Former Afghan Prime Minister Gulbuddin Hekmatyar speaks to a Reuters correspondent in Tehran 2002.

Former Afghan Prime Minister Gulbuddin Hekmatyar speaks to a Reuters correspondent in Tehran 2002. 

Credit:

Caren Firouz/Reuters

The Afghan government has reached a peace deal with one its oldest enemies: Gulbuddin Hekmatyar and his Hezb-e-Islami group.

But Hekmatyar’s name is one that brings terror to many Afghans.

“His name, to me, means: blood,” says Qais Akbar Omar, author of "A Fort of Nine Towers: An Afghan Family Story."

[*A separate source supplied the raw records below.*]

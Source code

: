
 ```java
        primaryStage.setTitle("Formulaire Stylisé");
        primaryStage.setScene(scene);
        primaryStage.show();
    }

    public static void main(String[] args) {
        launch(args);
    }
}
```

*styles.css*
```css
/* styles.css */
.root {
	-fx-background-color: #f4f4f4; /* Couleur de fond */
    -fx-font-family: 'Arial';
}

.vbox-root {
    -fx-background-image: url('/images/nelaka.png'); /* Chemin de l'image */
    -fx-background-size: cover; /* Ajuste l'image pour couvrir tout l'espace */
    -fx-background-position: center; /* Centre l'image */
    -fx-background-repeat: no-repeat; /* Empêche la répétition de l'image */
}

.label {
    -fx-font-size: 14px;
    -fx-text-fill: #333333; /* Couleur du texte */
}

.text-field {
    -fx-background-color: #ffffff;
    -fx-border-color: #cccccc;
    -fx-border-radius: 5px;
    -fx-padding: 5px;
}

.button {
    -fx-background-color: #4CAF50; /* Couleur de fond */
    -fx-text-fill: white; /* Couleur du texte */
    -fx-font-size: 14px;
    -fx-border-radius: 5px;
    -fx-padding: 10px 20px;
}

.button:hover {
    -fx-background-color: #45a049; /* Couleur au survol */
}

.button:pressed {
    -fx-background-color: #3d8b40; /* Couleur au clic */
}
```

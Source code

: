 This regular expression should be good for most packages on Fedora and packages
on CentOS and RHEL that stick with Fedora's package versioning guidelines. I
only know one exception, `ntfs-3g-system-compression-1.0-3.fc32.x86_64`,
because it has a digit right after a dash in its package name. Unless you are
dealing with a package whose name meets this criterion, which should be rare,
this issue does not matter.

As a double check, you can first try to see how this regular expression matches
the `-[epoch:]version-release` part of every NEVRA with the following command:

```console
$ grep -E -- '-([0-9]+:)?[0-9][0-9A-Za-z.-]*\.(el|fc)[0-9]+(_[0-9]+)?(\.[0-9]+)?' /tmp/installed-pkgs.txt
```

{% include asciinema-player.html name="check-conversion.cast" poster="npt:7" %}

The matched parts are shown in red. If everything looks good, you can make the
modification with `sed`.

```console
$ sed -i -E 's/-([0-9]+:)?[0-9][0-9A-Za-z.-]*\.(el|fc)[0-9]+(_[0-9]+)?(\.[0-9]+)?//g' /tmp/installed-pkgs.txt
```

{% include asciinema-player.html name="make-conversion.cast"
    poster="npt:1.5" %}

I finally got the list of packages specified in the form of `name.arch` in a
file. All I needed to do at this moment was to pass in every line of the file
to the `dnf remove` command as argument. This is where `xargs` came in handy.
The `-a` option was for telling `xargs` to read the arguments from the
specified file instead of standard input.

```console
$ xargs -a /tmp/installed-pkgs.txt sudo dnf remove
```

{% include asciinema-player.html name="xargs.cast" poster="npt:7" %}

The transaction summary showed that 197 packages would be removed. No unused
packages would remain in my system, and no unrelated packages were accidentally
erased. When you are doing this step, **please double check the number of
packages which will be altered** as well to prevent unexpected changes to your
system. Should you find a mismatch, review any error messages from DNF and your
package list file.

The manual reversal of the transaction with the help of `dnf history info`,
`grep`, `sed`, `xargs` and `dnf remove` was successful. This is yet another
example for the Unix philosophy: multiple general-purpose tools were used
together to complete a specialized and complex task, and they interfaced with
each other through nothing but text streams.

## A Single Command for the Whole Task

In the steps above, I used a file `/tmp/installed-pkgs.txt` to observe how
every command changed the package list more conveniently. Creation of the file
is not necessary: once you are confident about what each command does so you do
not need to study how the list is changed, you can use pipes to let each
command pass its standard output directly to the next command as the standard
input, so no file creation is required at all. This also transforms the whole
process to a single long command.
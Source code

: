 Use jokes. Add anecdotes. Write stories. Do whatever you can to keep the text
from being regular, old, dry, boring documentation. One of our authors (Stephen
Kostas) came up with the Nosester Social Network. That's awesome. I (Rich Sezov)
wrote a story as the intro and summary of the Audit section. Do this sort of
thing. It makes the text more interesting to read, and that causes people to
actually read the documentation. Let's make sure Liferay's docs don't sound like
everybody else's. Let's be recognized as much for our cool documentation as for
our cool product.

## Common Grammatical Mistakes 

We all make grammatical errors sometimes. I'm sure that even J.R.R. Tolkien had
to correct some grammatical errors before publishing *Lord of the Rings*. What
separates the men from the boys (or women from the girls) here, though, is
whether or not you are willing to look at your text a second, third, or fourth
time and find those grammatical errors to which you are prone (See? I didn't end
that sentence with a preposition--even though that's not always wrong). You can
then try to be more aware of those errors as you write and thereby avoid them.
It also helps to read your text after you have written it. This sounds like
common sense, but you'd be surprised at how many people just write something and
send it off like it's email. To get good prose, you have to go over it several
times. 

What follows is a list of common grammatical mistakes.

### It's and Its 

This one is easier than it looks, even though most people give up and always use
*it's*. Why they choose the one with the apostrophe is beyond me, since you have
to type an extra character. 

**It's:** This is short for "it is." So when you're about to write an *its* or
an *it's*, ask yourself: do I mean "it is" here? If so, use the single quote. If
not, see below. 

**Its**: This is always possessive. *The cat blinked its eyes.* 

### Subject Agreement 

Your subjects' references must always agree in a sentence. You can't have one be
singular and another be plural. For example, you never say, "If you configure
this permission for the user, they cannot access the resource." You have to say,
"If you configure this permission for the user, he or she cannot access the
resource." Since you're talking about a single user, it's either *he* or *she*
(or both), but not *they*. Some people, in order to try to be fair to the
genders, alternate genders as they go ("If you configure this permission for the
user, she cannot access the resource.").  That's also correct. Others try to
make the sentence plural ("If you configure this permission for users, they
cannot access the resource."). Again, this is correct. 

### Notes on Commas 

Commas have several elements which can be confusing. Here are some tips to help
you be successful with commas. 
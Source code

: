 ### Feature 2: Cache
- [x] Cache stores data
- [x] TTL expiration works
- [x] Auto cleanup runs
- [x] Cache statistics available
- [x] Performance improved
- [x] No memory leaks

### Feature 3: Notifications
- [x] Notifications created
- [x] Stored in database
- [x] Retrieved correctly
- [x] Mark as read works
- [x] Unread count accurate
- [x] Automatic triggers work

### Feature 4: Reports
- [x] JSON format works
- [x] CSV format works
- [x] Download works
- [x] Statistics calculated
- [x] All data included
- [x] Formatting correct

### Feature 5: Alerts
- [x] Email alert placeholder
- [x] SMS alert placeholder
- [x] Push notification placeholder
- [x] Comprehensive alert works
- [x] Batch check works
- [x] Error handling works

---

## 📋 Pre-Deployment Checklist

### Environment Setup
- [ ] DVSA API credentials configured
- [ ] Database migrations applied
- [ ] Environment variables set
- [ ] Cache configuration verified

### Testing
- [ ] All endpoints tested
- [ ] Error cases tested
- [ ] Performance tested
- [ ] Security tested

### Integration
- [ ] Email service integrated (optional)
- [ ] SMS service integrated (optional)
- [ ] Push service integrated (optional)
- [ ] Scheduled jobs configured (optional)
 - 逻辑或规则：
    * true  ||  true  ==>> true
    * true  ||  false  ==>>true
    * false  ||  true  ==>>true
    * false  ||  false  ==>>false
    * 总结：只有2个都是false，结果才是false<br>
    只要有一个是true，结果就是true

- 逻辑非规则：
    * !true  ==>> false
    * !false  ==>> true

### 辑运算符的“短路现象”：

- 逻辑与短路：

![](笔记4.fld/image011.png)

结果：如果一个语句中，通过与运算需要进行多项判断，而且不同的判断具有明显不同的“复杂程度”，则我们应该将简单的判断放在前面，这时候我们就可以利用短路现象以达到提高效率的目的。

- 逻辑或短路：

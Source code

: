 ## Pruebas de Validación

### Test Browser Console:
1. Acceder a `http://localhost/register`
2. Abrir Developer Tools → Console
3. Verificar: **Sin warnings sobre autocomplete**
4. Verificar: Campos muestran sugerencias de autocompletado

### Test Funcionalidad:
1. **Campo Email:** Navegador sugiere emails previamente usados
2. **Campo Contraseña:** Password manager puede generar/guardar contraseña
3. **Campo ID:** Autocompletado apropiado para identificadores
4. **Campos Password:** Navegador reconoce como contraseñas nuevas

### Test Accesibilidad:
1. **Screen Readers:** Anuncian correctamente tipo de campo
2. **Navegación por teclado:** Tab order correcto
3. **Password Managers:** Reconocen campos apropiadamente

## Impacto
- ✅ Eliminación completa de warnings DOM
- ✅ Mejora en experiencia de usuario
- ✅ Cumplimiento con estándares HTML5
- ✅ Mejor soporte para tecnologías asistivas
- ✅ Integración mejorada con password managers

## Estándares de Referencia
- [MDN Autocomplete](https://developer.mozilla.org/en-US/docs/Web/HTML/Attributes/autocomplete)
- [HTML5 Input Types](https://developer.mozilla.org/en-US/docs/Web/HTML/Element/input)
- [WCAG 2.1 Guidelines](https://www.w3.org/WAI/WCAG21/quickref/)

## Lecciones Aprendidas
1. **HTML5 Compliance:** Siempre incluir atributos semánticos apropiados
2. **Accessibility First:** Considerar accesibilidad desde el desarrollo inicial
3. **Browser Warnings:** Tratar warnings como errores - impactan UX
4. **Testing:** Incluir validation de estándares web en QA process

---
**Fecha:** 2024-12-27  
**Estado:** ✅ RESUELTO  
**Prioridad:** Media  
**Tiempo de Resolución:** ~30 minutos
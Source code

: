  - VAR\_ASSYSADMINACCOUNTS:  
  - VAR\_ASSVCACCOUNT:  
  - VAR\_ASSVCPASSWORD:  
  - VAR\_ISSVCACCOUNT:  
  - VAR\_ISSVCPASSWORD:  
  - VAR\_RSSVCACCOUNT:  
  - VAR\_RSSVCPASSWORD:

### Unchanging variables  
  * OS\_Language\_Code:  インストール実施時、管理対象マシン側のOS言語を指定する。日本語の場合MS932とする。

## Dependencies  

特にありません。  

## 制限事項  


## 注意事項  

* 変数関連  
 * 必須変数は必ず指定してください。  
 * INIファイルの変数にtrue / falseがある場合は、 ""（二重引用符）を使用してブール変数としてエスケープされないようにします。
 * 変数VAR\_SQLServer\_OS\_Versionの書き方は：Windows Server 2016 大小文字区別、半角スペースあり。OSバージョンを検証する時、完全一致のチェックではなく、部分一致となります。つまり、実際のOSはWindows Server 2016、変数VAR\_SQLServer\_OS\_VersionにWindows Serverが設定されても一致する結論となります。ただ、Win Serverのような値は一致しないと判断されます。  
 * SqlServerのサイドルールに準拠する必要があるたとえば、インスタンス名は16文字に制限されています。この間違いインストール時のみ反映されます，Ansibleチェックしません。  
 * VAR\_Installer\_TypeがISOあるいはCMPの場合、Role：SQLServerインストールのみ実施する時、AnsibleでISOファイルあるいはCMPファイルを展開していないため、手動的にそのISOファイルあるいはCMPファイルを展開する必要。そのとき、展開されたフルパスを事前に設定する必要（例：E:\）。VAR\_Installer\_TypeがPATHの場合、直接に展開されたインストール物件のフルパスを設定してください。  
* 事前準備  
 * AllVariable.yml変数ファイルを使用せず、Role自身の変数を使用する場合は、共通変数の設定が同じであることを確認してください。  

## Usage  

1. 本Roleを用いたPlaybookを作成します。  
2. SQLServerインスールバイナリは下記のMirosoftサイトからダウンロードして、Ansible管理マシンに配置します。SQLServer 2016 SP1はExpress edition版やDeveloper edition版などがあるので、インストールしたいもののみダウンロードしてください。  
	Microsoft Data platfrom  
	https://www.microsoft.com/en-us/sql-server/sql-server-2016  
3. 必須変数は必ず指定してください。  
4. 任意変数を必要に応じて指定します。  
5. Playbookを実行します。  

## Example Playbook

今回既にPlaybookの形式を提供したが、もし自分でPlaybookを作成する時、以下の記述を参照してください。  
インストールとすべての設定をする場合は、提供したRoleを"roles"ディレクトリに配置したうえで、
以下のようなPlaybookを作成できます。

“Blood. Dead bodies on the street. Body parts. Destruction of all the buildings in my neighborhood,” says Omar, “and the sound of rockets and the sound of bombs that he dropped on Kabul almost every day from 1992 to 1996.”

In those years, Hekmatyar earned the nickname the "Butcher of Kabul."

“Whenever I hear his name,” Omar continues, “I start sweating. I get kind of warm, like, heat rising all over my body. And it’s a really horrible feeling, because I remember all the days that we were trapped in the basement of our house, 50 or 55 members of my family.”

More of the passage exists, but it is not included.